• MATERIAL FOR THE TASK:
++++++++++
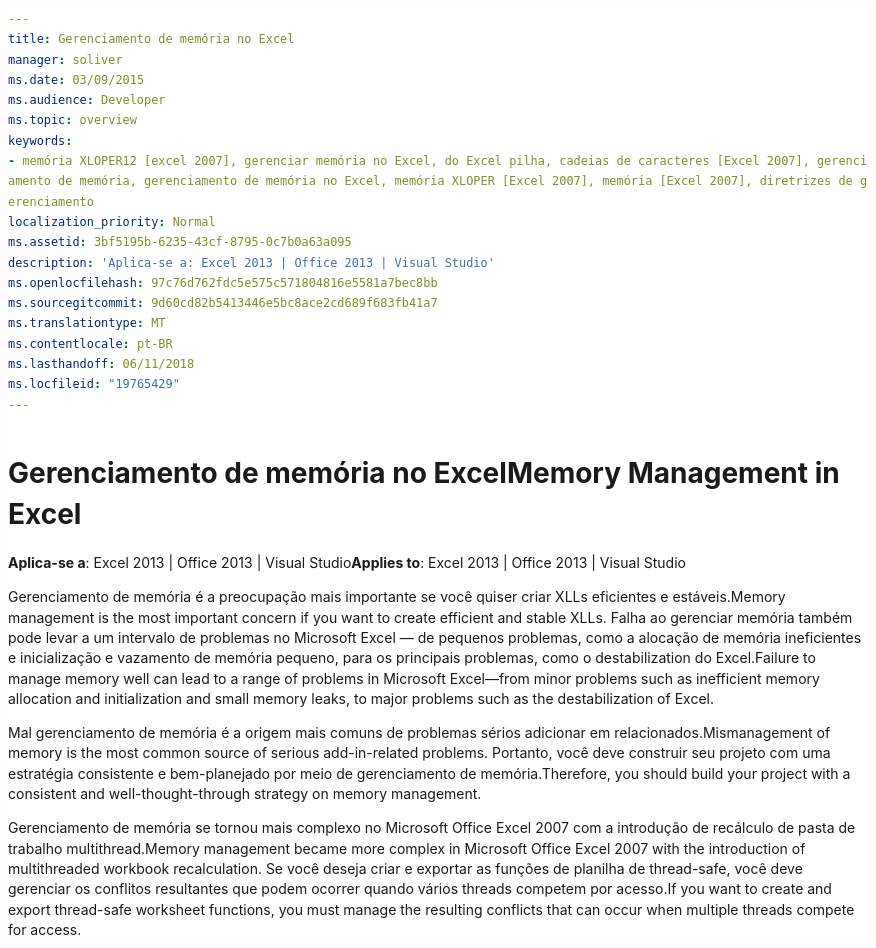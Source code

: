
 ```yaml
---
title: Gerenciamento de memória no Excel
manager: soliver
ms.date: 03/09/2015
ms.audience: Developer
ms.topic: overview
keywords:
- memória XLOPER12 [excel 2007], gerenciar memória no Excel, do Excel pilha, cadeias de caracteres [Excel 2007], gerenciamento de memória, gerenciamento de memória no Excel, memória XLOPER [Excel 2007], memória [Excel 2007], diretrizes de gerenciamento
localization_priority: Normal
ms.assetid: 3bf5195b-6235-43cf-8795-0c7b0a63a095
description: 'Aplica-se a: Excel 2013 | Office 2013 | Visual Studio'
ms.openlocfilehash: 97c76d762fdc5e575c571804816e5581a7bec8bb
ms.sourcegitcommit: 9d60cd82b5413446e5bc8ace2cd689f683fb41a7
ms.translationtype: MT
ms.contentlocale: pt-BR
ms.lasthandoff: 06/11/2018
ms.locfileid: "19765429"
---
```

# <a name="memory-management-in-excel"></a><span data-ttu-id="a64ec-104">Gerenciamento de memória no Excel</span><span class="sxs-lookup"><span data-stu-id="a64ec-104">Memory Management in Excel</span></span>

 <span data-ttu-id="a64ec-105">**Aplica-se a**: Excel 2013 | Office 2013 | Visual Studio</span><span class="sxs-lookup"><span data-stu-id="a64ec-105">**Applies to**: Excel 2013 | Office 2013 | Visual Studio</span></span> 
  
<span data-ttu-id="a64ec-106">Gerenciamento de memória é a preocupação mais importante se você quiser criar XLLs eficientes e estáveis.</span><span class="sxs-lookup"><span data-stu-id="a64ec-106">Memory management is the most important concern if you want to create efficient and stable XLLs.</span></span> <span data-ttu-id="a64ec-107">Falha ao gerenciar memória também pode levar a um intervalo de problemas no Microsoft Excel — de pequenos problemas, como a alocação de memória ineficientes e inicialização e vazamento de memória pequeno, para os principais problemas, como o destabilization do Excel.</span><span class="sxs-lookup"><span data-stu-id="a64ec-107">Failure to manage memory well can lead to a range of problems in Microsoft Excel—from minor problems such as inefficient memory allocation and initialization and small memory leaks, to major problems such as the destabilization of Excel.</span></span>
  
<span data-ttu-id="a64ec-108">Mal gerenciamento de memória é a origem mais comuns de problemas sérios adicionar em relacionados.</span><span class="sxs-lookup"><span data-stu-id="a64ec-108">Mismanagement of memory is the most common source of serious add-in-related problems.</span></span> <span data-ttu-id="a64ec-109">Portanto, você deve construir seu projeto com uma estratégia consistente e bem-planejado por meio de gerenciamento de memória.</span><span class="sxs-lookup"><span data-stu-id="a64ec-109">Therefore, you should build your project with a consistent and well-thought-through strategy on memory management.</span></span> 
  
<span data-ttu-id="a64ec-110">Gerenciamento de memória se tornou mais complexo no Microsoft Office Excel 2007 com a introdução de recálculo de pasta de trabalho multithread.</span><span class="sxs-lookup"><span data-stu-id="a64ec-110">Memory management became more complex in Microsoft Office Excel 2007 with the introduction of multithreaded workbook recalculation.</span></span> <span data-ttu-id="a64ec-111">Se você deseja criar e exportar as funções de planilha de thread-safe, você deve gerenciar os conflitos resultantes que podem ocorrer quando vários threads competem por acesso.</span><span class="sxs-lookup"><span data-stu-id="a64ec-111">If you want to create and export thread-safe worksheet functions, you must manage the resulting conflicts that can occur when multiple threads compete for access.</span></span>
++++++++++
• TASK STATEMENT:
This calls for each record above to be set down exactly, with the images skipped.

• TASK RESPONSE:
Source code

:
 ```yaml
---
title: Gerenciamento de memória no Excel
manager: soliver
ms.date: 03/09/2015
ms.audience: Developer
ms.topic: overview
keywords:
- memória XLOPER12 [excel 2007], gerenciar memória no Excel, do Excel pilha, cadeias de caracteres [Excel 2007], gerenciamento de memória, gerenciamento de memória no Excel, memória XLOPER [Excel 2007], memória [Excel 2007], diretrizes de gerenciamento
localization_priority: Normal
ms.assetid: 3bf5195b-6235-43cf-8795-0c7b0a63a095
description: 'Aplica-se a: Excel 2013 | Office 2013 | Visual Studio'
ms.openlocfilehash: 97c76d762fdc5e575c571804816e5581a7bec8bb
ms.sourcegitcommit: 9d60cd82b5413446e5bc8ace2cd689f683fb41a7
ms.translationtype: MT
ms.contentlocale: pt-BR
ms.lasthandoff: 06/11/2018
ms.locfileid: "19765429"
---
```

# <a name="memory-management-in-excel"></a><span data-ttu-id="a64ec-104">Gerenciamento de memória no Excel</span><span class="sxs-lookup"><span data-stu-id="a64ec-104">Memory Management in Excel</span></span>

 <span data-ttu-id="a64ec-105">**Aplica-se a**: Excel 2013 | Office 2013 | Visual Studio</span><span class="sxs-lookup"><span data-stu-id="a64ec-105">**Applies to**: Excel 2013 | Office 2013 | Visual Studio</span></span> 
  
<span data-ttu-id="a64ec-106">Gerenciamento de memória é a preocupação mais importante se você quiser criar XLLs eficientes e estáveis.</span><span class="sxs-lookup"><span data-stu-id="a64ec-106">Memory management is the most important concern if you want to create efficient and stable XLLs.</span></span> <span data-ttu-id="a64ec-107">Falha ao gerenciar memória também pode levar a um intervalo de problemas no Microsoft Excel — de pequenos problemas, como a alocação de memória ineficientes e inicialização e vazamento de memória pequeno, para os principais problemas, como o destabilization do Excel.</span><span class="sxs-lookup"><span data-stu-id="a64ec-107">Failure to manage memory well can lead to a range of problems in Microsoft Excel—from minor problems such as inefficient memory allocation and initialization and small memory leaks, to major problems such as the destabilization of Excel.</span></span>
  
<span data-ttu-id="a64ec-108">Mal gerenciamento de memória é a origem mais comuns de problemas sérios adicionar em relacionados.</span><span class="sxs-lookup"><span data-stu-id="a64ec-108">Mismanagement of memory is the most common source of serious add-in-related problems.</span></span> <span data-ttu-id="a64ec-109">Portanto, você deve construir seu projeto com uma estratégia consistente e bem-planejado por meio de gerenciamento de memória.</span><span class="sxs-lookup"><span data-stu-id="a64ec-109">Therefore, you should build your project with a consistent and well-thought-through strategy on memory management.</span></span> 
  
<span data-ttu-id="a64ec-110">Gerenciamento de memória se tornou mais complexo no Microsoft Office Excel 2007 com a introdução de recálculo de pasta de trabalho multithread.</span><span class="sxs-lookup"><span data-stu-id="a64ec-110">Memory management became more complex in Microsoft Office Excel 2007 with the introduction of multithreaded workbook recalculation.</span></span> <span data-ttu-id="a64ec-111">Se você deseja criar e exportar as funções de planilha de thread-safe, você deve gerenciar os conflitos resultantes que podem ocorrer quando vários threads competem por acesso.</span><span class="sxs-lookup"><span data-stu-id="a64ec-111">If you want to create and export thread-safe worksheet functions, you must manage the resulting conflicts that can occur when multiple threads compete for access.</span></span>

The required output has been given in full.